• **About this exercise**: Return the lines of the data below in which the string "Tugas" occurs.

Top of Data for this exercise

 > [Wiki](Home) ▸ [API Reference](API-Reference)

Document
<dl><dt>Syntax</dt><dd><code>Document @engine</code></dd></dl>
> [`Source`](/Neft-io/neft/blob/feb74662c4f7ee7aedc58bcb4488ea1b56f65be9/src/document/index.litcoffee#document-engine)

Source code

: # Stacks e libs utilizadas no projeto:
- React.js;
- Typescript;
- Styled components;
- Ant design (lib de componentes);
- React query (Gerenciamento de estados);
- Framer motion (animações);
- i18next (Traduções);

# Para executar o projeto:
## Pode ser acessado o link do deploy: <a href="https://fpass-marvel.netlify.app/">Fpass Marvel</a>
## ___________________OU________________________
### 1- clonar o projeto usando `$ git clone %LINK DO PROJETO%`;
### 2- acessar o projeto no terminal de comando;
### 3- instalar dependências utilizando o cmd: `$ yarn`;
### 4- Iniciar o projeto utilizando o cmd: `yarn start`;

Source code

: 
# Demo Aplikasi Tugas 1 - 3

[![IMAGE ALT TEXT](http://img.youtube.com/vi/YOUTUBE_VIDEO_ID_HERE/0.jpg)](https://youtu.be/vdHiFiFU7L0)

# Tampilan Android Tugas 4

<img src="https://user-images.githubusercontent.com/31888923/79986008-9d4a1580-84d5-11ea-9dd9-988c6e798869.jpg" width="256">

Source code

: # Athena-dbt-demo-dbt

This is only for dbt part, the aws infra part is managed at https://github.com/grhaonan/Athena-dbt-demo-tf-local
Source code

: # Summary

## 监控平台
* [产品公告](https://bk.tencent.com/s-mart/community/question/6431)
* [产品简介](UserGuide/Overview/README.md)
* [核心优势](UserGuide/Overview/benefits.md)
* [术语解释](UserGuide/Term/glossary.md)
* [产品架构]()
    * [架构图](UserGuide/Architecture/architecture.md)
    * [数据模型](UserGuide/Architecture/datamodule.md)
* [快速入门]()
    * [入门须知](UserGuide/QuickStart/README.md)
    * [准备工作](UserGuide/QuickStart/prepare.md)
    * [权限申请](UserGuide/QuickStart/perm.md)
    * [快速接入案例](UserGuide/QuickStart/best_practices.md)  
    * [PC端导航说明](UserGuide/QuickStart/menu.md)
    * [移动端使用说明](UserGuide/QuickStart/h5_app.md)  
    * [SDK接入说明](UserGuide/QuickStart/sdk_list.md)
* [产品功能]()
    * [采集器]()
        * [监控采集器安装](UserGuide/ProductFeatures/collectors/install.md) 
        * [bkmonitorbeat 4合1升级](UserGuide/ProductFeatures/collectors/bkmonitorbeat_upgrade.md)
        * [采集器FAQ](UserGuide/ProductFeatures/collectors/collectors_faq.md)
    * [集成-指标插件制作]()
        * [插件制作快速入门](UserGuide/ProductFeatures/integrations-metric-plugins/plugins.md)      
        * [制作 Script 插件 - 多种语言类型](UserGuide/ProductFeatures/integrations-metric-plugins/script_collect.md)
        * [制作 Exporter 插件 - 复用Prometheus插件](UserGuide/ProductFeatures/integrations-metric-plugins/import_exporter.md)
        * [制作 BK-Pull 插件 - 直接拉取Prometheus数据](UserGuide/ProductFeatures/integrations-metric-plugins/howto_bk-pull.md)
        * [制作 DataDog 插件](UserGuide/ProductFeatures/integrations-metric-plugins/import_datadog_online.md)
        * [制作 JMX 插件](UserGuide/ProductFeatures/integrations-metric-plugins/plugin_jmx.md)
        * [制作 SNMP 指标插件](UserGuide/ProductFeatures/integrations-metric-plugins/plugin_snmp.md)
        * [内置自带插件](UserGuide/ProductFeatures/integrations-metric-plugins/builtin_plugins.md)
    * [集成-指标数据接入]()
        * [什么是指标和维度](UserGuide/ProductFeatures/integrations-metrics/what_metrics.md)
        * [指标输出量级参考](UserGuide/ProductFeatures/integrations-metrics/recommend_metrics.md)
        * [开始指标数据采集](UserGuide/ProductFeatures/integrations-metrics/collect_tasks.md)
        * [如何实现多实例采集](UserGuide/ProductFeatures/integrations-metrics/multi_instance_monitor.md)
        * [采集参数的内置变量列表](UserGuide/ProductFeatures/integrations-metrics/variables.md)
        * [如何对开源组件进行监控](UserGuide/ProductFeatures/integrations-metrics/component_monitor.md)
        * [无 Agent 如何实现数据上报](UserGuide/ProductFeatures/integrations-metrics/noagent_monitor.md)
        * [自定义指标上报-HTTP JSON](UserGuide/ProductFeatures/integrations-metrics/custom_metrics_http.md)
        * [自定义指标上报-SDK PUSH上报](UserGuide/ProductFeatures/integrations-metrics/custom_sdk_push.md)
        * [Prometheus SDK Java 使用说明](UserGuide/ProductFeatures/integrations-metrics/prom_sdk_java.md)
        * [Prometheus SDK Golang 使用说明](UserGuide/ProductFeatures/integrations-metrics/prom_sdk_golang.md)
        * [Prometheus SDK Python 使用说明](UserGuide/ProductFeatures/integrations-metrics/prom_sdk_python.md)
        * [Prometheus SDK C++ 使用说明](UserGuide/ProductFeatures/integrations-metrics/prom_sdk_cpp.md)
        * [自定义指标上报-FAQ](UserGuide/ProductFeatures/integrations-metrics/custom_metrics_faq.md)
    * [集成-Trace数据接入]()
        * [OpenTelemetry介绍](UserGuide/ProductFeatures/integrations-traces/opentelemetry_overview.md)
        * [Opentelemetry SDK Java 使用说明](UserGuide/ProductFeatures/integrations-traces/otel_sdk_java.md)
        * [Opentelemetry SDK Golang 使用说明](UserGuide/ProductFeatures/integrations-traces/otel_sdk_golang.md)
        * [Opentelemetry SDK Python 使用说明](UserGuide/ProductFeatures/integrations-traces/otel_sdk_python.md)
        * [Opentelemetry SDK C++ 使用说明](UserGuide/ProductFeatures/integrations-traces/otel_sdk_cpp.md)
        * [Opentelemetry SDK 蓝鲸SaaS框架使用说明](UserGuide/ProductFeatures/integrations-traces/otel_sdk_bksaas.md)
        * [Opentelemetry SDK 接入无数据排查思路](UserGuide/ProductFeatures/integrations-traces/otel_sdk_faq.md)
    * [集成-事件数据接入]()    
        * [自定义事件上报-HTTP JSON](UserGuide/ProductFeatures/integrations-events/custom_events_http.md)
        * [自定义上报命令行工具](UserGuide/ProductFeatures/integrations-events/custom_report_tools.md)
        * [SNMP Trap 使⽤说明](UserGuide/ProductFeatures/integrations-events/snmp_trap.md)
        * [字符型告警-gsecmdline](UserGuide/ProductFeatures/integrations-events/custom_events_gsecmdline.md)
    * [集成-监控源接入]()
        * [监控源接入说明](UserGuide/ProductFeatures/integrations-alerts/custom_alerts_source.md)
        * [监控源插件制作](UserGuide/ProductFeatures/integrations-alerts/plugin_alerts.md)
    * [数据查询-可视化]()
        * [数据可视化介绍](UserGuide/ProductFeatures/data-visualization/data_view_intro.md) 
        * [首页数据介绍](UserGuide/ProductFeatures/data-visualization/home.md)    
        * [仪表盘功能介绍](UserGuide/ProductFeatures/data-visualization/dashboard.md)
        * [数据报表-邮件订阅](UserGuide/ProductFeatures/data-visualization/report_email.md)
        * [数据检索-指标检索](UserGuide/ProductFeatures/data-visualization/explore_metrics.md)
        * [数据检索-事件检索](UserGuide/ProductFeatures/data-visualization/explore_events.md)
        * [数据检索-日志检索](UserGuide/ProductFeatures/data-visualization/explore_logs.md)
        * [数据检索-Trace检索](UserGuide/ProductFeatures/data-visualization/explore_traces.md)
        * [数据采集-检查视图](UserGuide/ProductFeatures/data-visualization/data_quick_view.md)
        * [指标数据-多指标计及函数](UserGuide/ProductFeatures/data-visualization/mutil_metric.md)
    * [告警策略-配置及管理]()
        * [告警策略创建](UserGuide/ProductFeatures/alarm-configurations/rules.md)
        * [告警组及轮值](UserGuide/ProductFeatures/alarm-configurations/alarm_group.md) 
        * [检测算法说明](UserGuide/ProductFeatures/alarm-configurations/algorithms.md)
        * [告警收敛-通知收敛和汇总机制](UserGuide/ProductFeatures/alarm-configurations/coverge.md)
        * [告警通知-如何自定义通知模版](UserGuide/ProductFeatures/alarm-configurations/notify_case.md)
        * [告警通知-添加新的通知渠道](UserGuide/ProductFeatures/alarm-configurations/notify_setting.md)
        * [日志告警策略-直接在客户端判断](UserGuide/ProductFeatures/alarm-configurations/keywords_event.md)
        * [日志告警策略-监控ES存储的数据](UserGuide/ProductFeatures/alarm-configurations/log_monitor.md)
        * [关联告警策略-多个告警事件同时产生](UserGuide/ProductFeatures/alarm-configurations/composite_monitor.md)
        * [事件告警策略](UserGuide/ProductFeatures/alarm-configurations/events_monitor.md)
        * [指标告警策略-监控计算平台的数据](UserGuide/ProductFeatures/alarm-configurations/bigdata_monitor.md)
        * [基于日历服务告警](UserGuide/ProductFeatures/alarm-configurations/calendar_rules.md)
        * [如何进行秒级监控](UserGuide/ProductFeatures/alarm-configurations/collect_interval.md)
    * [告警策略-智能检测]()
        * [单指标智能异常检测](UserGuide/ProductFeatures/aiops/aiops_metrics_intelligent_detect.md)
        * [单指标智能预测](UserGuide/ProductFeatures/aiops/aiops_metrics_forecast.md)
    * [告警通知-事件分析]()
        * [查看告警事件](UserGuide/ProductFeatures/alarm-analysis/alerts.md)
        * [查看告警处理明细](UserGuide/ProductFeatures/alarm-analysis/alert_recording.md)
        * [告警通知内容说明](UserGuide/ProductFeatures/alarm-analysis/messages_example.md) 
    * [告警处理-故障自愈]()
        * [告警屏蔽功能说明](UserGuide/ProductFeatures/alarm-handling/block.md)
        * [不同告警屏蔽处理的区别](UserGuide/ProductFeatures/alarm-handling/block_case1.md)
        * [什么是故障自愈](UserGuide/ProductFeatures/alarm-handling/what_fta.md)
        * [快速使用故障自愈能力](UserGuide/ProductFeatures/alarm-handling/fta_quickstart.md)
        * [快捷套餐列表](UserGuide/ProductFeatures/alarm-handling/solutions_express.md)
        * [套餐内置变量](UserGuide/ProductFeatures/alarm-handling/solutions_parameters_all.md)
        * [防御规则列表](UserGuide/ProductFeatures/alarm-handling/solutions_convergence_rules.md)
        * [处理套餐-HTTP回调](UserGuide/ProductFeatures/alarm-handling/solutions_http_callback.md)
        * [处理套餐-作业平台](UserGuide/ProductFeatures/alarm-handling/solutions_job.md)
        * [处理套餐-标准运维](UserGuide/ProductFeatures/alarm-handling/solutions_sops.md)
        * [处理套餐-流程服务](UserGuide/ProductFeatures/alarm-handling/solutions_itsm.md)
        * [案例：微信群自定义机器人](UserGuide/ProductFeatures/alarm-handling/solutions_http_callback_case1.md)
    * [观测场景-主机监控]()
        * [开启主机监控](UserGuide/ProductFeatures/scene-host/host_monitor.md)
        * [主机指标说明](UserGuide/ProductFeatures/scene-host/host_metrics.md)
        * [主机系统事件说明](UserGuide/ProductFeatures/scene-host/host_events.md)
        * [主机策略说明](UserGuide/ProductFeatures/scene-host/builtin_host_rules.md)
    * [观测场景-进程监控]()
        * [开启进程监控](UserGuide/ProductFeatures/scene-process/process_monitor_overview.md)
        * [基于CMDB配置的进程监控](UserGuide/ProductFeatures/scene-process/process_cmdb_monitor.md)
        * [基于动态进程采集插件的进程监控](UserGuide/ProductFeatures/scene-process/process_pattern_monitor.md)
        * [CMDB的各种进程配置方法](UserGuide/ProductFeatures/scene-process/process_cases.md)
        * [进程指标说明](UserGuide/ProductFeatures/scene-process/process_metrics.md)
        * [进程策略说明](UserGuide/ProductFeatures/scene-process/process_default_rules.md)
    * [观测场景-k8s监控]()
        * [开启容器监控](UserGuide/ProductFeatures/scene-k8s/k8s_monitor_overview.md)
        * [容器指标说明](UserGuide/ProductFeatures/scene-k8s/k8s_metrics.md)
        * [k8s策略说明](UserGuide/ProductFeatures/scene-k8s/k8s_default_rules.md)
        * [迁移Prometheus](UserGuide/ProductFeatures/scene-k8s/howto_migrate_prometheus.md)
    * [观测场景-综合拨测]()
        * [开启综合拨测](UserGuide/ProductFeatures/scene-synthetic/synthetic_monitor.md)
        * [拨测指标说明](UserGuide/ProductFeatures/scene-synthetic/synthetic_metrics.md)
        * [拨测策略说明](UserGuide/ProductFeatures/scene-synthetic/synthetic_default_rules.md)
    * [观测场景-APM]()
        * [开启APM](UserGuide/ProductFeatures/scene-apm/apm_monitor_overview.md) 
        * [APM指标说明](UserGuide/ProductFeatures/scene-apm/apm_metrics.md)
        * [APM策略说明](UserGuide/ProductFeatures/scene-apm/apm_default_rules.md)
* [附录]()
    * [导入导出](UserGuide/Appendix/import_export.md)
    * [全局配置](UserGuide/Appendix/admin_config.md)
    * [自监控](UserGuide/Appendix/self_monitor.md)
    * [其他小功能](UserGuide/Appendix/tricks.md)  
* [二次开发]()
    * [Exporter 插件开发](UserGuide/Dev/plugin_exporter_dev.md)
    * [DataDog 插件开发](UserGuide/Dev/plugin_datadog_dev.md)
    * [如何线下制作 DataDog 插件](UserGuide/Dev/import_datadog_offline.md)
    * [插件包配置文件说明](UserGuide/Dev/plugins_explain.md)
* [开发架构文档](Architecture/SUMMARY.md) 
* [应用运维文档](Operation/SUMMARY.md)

Bottom of Data for this exercise

• **Response to this exercise**:
# Demo Aplikasi Tugas 1 - 3
# Tampilan Android Tugas 4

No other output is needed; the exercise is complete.